So, here are a couple of places I’ve only been to once, linked only by the fact that they serve pizza.

Max London’s

I made a special trip here because they were running a prix fixe dinner special on one of the nights where restaurants typically need to get more diners in (Tuesday, I think).  When I got there, I was informed that the special had ended the week before, they just hadn’t updated their website.  Oh well.  -1 point for not keeping their website up to date, and -1 more for not attempting to do anything other than say “sorry, not available.” Still I was there, and I had wanted to go there anyway (having been impressed by the Mrs.

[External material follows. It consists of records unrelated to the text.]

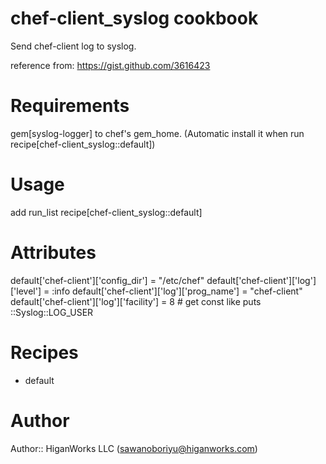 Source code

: # chef-client_syslog cookbook

Send chef-client log to syslog.

reference from: https://gist.github.com/3616423

# Requirements

gem[syslog-logger] to chef's gem_home. (Automatic install it when run recipe[chef-client_syslog::default])

# Usage

  add run_list recipe[chef-client_syslog::default]

# Attributes


default['chef-client']['config_dir']     = "/etc/chef"
default['chef-client']['log']['level']     = :info
default['chef-client']['log']['prog_name'] = "chef-client"
default['chef-client']['log']['facility']  = 8 # get const like  puts ::Syslog::LOG_USER


# Recipes

- default

# Author

Author:: HiganWorks LLC (<sawanoboriyu@higanworks.com>)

London’s boulangerie spinoff next door) so I got the first two courses that I had planned on having anyway. 

The appetizer I got was listed as “chickpea polenta fries,” which I sort of halfway guessed would be a falafel variant.  I was wrong.  I like falafel, but this was even better.  Basically, they had spread polenta out into a sheet pan and let cool, just like you would any kind of fried/grilled polenta, then sliced into thick French-fry like objects, battered them with chickpea flour and deep fried.  They were served with what was listed as a black olive aioli, but could also be considered a creamy tapenade.  Very creative, very good, an excellent nibble with wine or beer. +5 points

The pizza – something was wrong with this.  It was the crust.  The pizza looked like it should be perfect:  char marks, the mozzarella in large chunks melted onto it, etc.  And the crust, again, looked like it had been done right with lots of air pockets from yeast rising.  But it just didn’t bite right.  The gluten wasn’t developed, and it just hadn’t developed a truly good pizza crust flavor.

The décor inside was quite sleek and sophisticated, making this an excellent place to have drinks and a conversation, with maybe a snack, rather than a place for dinner.  If you do go this route, stick with the alcohol.  They charge by the glass (at $3.50 each) for iced tea. 


I found this place while trying to find another restaurant that happened to be only open for dinner.  I’m glad I did.  I was pretty hungry by the time I got in, and I really love pizza margherita, but it’s not terribly filling so I started off with the polpettini.  These little meatballs were described as “meatball sliders,” and sure enough, the pair of not too –ini polpette were served on split spherical rolls.  However, since they were covered in tomato sauce and sprinkled with Parmesean cheese, I couldn’t very well eat them as sliders, but a knife and fork allowed me to enjoy them.  And enjoy them I did.  The pizza margherita that followed was the best I’ve had yet in this reigon, and I’ll need to come back for more pizza.  The menu list both Neapolitan and Sicilian varieties, so I’ll have to give those a try.  The sauce and crust here seem to me more suited to meat toppings than simple basil or plain cheese, so that’ll be what I try next.  For those of you from Austin, it was better than Cipollina or East Side pies, but not as good as my top three.